The determination of whether Shives is a Class I insured depends on whether a bicycle is a vehicle. The trial court held that, as a matter of law, a bicycle is not a vehicle for the purpose of section 38-77-160. Shives did not challenge this ruling in his initial brief to this court. The trial court's unappealed ruling becomes the law of the case, and we must assume the trial court was correct in ruling that a bicycle is not a vehicle. Resolution Trust Corp. v. Eagle Lake & Golf Condominiums, 310 S.C. 473, 427 S.E.2d 646 (1993).[2] As such, Shives cannot be a Class I insured because none of Shives's vehicles were involved in the accident. Instead, Shives is a Class II insured; therefore, he cannot stack multiple coverages.

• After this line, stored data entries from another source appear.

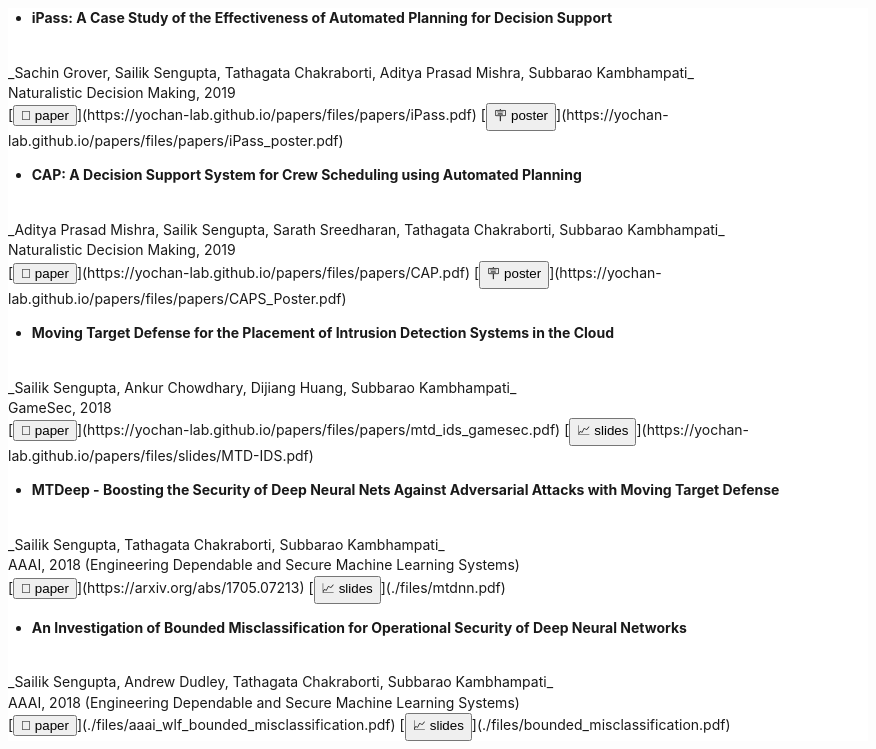 - **iPass: A Case Study of the Effectiveness of Automated Planning for Decision Support**
<br>
_Sachin Grover, Sailik Sengupta, Tathagata Chakraborti, Aditya Prasad Mishra, Subbarao Kambhampati_
<br>
Naturalistic Decision Making, 2019
<br>
[<button type="button" class="btn btn-outline-primary btn-sm"> 📄 paper</button>](https://yochan-lab.github.io/papers/files/papers/iPass.pdf) [<button type="button" class="btn btn-outline-primary btn-sm">🪧 poster</button>](https://yochan-lab.github.io/papers/files/papers/iPass_poster.pdf)

- **CAP: A Decision Support System for Crew Scheduling using Automated Planning**
<br>
_Aditya Prasad Mishra, Sailik Sengupta, Sarath Sreedharan, Tathagata Chakraborti, Subbarao Kambhampati_
<br>
Naturalistic Decision Making, 2019
<br>
[<button type="button" class="btn btn-outline-primary btn-sm"> 📄 paper</button>](https://yochan-lab.github.io/papers/files/papers/CAP.pdf) [<button type="button" class="btn btn-outline-primary btn-sm">🪧 poster</button>](https://yochan-lab.github.io/papers/files/papers/CAPS_Poster.pdf)

- **Moving Target Defense for the Placement of Intrusion Detection Systems in the Cloud**
<br>
_Sailik Sengupta, Ankur Chowdhary, Dijiang Huang, Subbarao Kambhampati_
<br>
GameSec, 2018
<br>
[<button type="button" class="btn btn-outline-primary btn-sm"> 📄 paper</button>](https://yochan-lab.github.io/papers/files/papers/mtd_ids_gamesec.pdf) [<button type="button" class="btn btn-outline-primary btn-sm">📈 slides</button>](https://yochan-lab.github.io/papers/files/slides/MTD-IDS.pdf)

- **MTDeep - Boosting the Security of Deep Neural Nets Against Adversarial Attacks with Moving Target Defense**
<br>
_Sailik Sengupta, Tathagata Chakraborti, Subbarao Kambhampati_
<br>
AAAI, 2018 (Engineering Dependable and Secure Machine Learning Systems)
<br>
[<button type="button" class="btn btn-outline-primary btn-sm"> 📄 paper</button>](https://arxiv.org/abs/1705.07213) [<button type="button" class="btn btn-outline-primary btn-sm">📈 slides</button>](./files/mtdnn.pdf)

- **An Investigation of Bounded Misclassification for Operational Security of Deep Neural Networks**
<br>
_Sailik Sengupta, Andrew Dudley, Tathagata Chakraborti, Subbarao Kambhampati_
<br>
AAAI, 2018 (Engineering Dependable and Secure Machine Learning Systems)
<br>
[<button type="button" class="btn btn-outline-primary btn-sm"> 📄 paper</button>](./files/aaai_wlf_bounded_misclassification.pdf) [<button type="button" class="btn btn-outline-primary btn-sm">📈 slides</button>](./files/bounded_misclassification.pdf)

Even if the bicycle is a vehicle under section 38-77-160, Shives cannot stack additional UIM coverage because an insured can stack UIM coverage only in an amount equal to the UIM coverage on the vehicle involved in the accident. Because there was no UIM coverage on the bicycle, Shives cannot stack. See Howard, 288 S.C. at 11, 339 S.E.2d at 504 (holding section 38-77-160 clearly limits "the amount of coverage which may be stacked from policies on vehicles not involved in the accident to an amount no greater than the coverage of the vehicle involved in that accident"); Ohio Cos. Ins. Co. v. Hill, 323 S.C. 208, 473 S.E.2d 843 (Ct.App.1996) (in which this court held that, because the insureds had no UIM *475 coverage on the vehicle involved in the accident, the insureds could not stack UIM coverage under section 38-77-160).

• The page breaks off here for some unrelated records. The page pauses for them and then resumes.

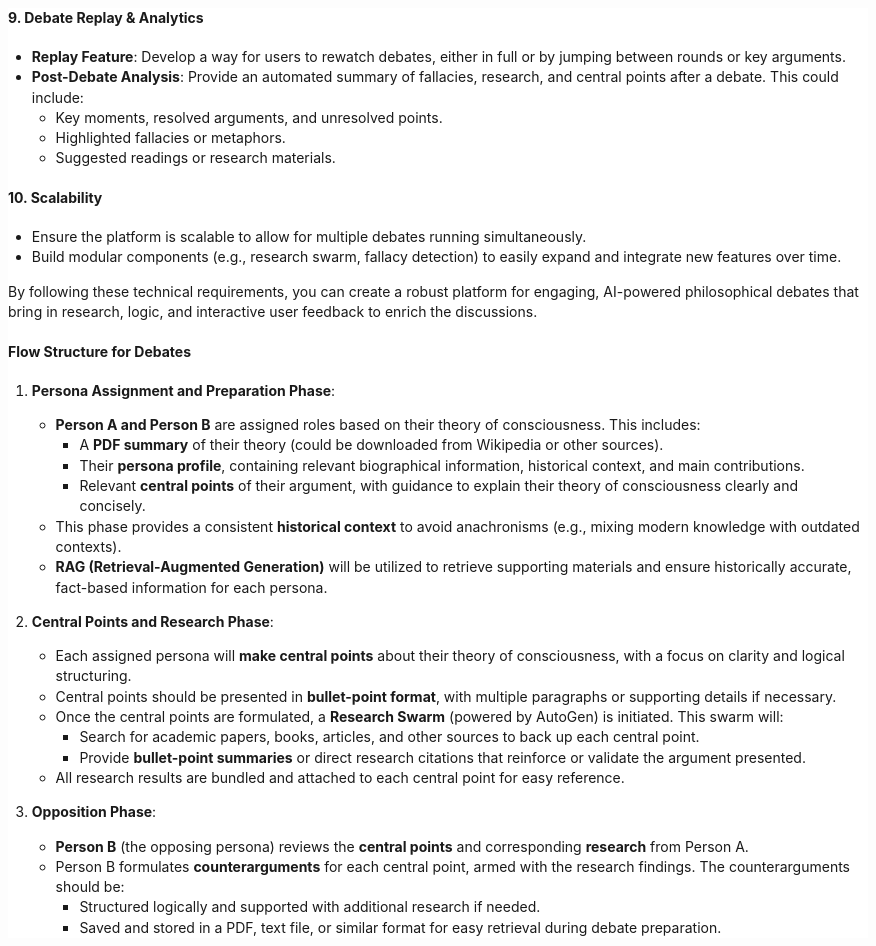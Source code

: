 #### 9. **Debate Replay & Analytics**
   - **Replay Feature**: Develop a way for users to rewatch debates, either in full or by jumping between rounds or key arguments.
   - **Post-Debate Analysis**: Provide an automated summary of fallacies, research, and central points after a debate. This could include:
     - Key moments, resolved arguments, and unresolved points.
     - Highlighted fallacies or metaphors.
     - Suggested readings or research materials.

#### 10. **Scalability**
   - Ensure the platform is scalable to allow for multiple debates running simultaneously.
   - Build modular components (e.g., research swarm, fallacy detection) to easily expand and integrate new features over time.
  
By following these technical requirements, you can create a robust platform for engaging, AI-powered philosophical debates that bring in research, logic, and interactive user feedback to enrich the discussions.

#### Flow Structure for Debates

1. **Persona Assignment and Preparation Phase**:
   - **Person A and Person B** are assigned roles based on their theory of consciousness. This includes:
     - A **PDF summary** of their theory (could be downloaded from Wikipedia or other sources).
     - Their **persona profile**, containing relevant biographical information, historical context, and main contributions.
     - Relevant **central points** of their argument, with guidance to explain their theory of consciousness clearly and concisely.
   - This phase provides a consistent **historical context** to avoid anachronisms (e.g., mixing modern knowledge with outdated contexts).
   - **RAG (Retrieval-Augmented Generation)** will be utilized to retrieve supporting materials and ensure historically accurate, fact-based information for each persona.

2. **Central Points and Research Phase**:
   - Each assigned persona will **make central points** about their theory of consciousness, with a focus on clarity and logical structuring.
   - Central points should be presented in **bullet-point format**, with multiple paragraphs or supporting details if necessary.
   - Once the central points are formulated, a **Research Swarm** (powered by AutoGen) is initiated. This swarm will:
     - Search for academic papers, books, articles, and other sources to back up each central point.
     - Provide **bullet-point summaries** or direct research citations that reinforce or validate the argument presented.
   - All research results are bundled and attached to each central point for easy reference.

3. **Opposition Phase**:
   - **Person B** (the opposing persona) reviews the **central points** and corresponding **research** from Person A.
   - Person B formulates **counterarguments** for each central point, armed with the research findings. The counterarguments should be:
     - Structured logically and supported with additional research if needed.
     - Saved and stored in a PDF, text file, or similar format for easy retrieval during debate preparation.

Shives also argues the trial court erred in holding the policy properly limited his right to stack UIM coverage. The policy provides in regard to maximum payments under both UIM and uninsured motorist coverage that the insurer "will make an additional amount available to [the insured] or a relative if such person sustains bodily injury or property damage in an accident involving [the insured's] insured auto."

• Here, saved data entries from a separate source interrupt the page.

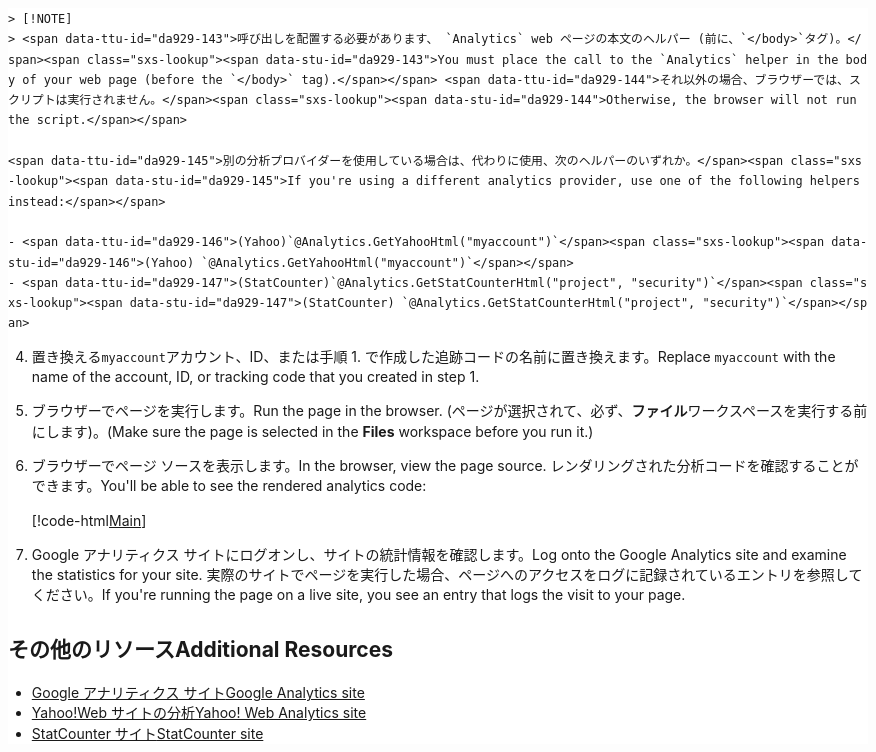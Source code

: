     > [!NOTE]
    > <span data-ttu-id="da929-143">呼び出しを配置する必要があります、 `Analytics` web ページの本文のヘルパー (前に、`</body>`タグ)。</span><span class="sxs-lookup"><span data-stu-id="da929-143">You must place the call to the `Analytics` helper in the body of your web page (before the `</body>` tag).</span></span> <span data-ttu-id="da929-144">それ以外の場合、ブラウザーでは、スクリプトは実行されません。</span><span class="sxs-lookup"><span data-stu-id="da929-144">Otherwise, the browser will not run the script.</span></span>

    <span data-ttu-id="da929-145">別の分析プロバイダーを使用している場合は、代わりに使用、次のヘルパーのいずれか。</span><span class="sxs-lookup"><span data-stu-id="da929-145">If you're using a different analytics provider, use one of the following helpers instead:</span></span>

    - <span data-ttu-id="da929-146">(Yahoo)`@Analytics.GetYahooHtml("myaccount")`</span><span class="sxs-lookup"><span data-stu-id="da929-146">(Yahoo) `@Analytics.GetYahooHtml("myaccount")`</span></span>
    - <span data-ttu-id="da929-147">(StatCounter)`@Analytics.GetStatCounterHtml("project", "security")`</span><span class="sxs-lookup"><span data-stu-id="da929-147">(StatCounter) `@Analytics.GetStatCounterHtml("project", "security")`</span></span>
4. <span data-ttu-id="da929-148">置き換える`myaccount`アカウント、ID、または手順 1. で作成した追跡コードの名前に置き換えます。</span><span class="sxs-lookup"><span data-stu-id="da929-148">Replace `myaccount` with the name of the account, ID, or tracking code that you created in step 1.</span></span>
5. <span data-ttu-id="da929-149">ブラウザーでページを実行します。</span><span class="sxs-lookup"><span data-stu-id="da929-149">Run the page in the browser.</span></span> <span data-ttu-id="da929-150">(ページが選択されて、必ず、**ファイル**ワークスペースを実行する前にします)。</span><span class="sxs-lookup"><span data-stu-id="da929-150">(Make sure the page is selected in the **Files** workspace before you run it.)</span></span>
6. <span data-ttu-id="da929-151">ブラウザーでページ ソースを表示します。</span><span class="sxs-lookup"><span data-stu-id="da929-151">In the browser, view the page source.</span></span> <span data-ttu-id="da929-152">レンダリングされた分析コードを確認することができます。</span><span class="sxs-lookup"><span data-stu-id="da929-152">You'll be able to see the rendered analytics code:</span></span>

    [!code-html[Main](14-analyzing-traffic/samples/sample2.html)]
7. <span data-ttu-id="da929-153">Google アナリティクス サイトにログオンし、サイトの統計情報を確認します。</span><span class="sxs-lookup"><span data-stu-id="da929-153">Log onto the Google Analytics site and examine the statistics for your site.</span></span> <span data-ttu-id="da929-154">実際のサイトでページを実行した場合、ページへのアクセスをログに記録されているエントリを参照してください。</span><span class="sxs-lookup"><span data-stu-id="da929-154">If you're running the page on a live site, you see an entry that logs the visit to your page.</span></span>

<a id="Additional_Resources"></a>
## <a name="additional-resources"></a><span data-ttu-id="da929-155">その他のリソース</span><span class="sxs-lookup"><span data-stu-id="da929-155">Additional Resources</span></span>

- [<span data-ttu-id="da929-156">Google アナリティクス サイト</span><span class="sxs-lookup"><span data-stu-id="da929-156">Google Analytics site</span></span>](https://www.google.com/analytics/)
- [<span data-ttu-id="da929-157">Yahoo!Web サイトの分析</span><span class="sxs-lookup"><span data-stu-id="da929-157">Yahoo! Web Analytics site</span></span>](http://help.yahoo.com/l/us/yahoo/ywa/)
- [<span data-ttu-id="da929-158">StatCounter サイト</span><span class="sxs-lookup"><span data-stu-id="da929-158">StatCounter site</span></span>](http://statcounter.com/)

Our courts will invalidate a policy provision that purports to limit stacking of statutorily required coverage. Jackson, 288 S.C. at 337, 342 S.E.2d at 605. If, however, the language of the policy that limits stacking "merely tracks the statutory restriction," then the restriction is valid. Brown v. Continental Ins. Co., 315 S.C. 393, 396, 434 S.E.2d 270, 272 (1993).
Here, the policy language that restricts stacking is valid because it conforms to the restrictions on stacking set forth in section 38-77-160. Similar to the policy provision in question, section 38-77-160 prohibits an insured's stacking of UIM coverage when an insured vehicle is not involved in the accident. Id.
AFFIRMED.
CURETON and CONNOR, JJ., concur.
NOTES
[1] Because oral argument would not aid the court in resolving the issues on appeal, we decide this case without oral argument pursuant to Rule 215, SCACR.
[2] Shives challenges this ruling for the first time in his reply brief. An appellant may not, however, use the reply brief to argue issues not argued in the initial brief. Bochette v. Bochette, 300 S.C. 109, 386 S.E.2d 475 (Ct.App.1989).